Intro to the fine art of grappling, starting with some basic mechanics
Simply put, grappling puts two or more combattants at a severe disadvantage. While in a grappled state a combatant loses his Dexterity bonus to AC, may only use light or smaller weapons, cannot move without breaking the grapple, and threatens nothing for the purposes of attacks of opportunity.
While grappling, you pretty much have x options:
- Deal Damage by attacking or grappling to damage. Attacks are limited to light weapons (at least one size category smaller than the attacker).
- Cast Spellsthough at a disadvantage. Only spells with no somatic (gesture) components are allowed, and even then a concentration check has to be made (as if casting defensively) to get the spell off at all.
- Pin your opponent, making them utterly immobile for 1 round.
- Break Pin and thereby negate a pinned state.
- Escape Grapple with either an opposed grapple check or an escape artist check, ending the grappled state.
Initiating a grapply starts with a melee touch attack (normally AC10 + dex modifier, though magic can come into play). This attack provokes an attack of opportunity, and if the attack of opportunity lands, the grapple attempt fails.
Grappling checks are simply Base Attack Bonus + Strength Bonus + Size Modifier (+/- 4 per size category). Make an opposed Grapple check between the involved combatants. If the attacker wins, the grapple is on.
Once grappled, the four options above are all the combatants have, though the attacker can choose to drop the grapple on his own turn if he pleases.

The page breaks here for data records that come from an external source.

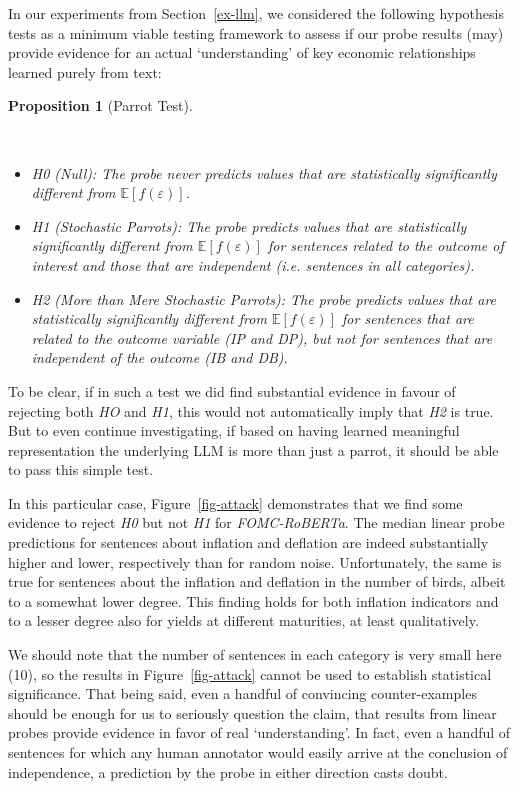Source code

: \documentclass{article}
\theoremstyle{plain}
\newtheorem{proposition}[theorem]{Proposition}
\theoremstyle{definition}
\theoremstyle{remark}
\begin{document}
In our experiments from Section~\ref{ex-llm}, we considered the following hypothesis tests as a minimum viable testing framework to assess if our probe results (may) provide evidence for an actual `understanding' of key economic relationships learned purely from text:

\begin{proposition}[Parrot
Test]\protect\hypertarget{prp-line}{}\label{prp-line}

~

\begin{itemize}
\setlength\itemsep{1px}
\item
  \emph{H0 (Null)}: The probe never predicts values that are statistically significantly different from \(\mathbb{E}[f(\varepsilon)]\).
\item
  \emph{H1 (Stochastic Parrots)}: The probe predicts values that are statistically significantly different from \(\mathbb{E}[f(\varepsilon)]\) for sentences related to the outcome of interest \emph{and} those that are independent (i.e. sentences in all categories).
\item
  \emph{H2 (More than Mere Stochastic Parrots)}: The probe predicts values that are statistically significantly different from \(\mathbb{E} [f(\varepsilon)]\) for sentences that are related to the outcome variable (IP and DP), but not for sentences that are independent of the outcome (IB and DB).
\end{itemize}
\end{proposition}


To be clear, if in such a test we did find substantial evidence in favour of rejecting both \emph{HO} and \emph{H1}, this would not automatically imply that \emph{H2} is true. But to even continue investigating, if based on having learned meaningful representation the underlying LLM is more than just a parrot, it should be able to pass this simple test.

In this particular case, Figure~\ref{fig-attack} demonstrates that we find some evidence to reject \emph{H0} but not \emph{H1} for \emph{FOMC-RoBERTa}. The median linear probe predictions for sentences about inflation and deflation are indeed substantially higher and lower, respectively than for random noise. Unfortunately, the same is true for sentences about the inflation and deflation in the number of birds, albeit to a somewhat lower degree. This finding holds for both inflation indicators and to a lesser degree also for yields at different maturities, at least qualitatively.

We should note that the number of sentences in each category is very small here (10), so the results in Figure~\ref{fig-attack} cannot be used to establish statistical significance. That being said, even a handful of convincing counter-examples should be enough for us to seriously question the claim, that results from linear probes provide evidence in favor of real `understanding'. In fact, even a handful of sentences for which any human annotator would easily arrive at the conclusion of independence, a prediction by the probe in either direction casts doubt.
\end{document}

Two opponents who are grappling occupy the same space, with the attacker moving into the space occupied by the object of the attack. If this extra movement would normally cause an attack of opportunity, everybody but the grappled defender gets their free shots off as usual.
Overall, it looks pretty bad, and consequently a lot of people don’t even consider grappling when they enter a combat situation.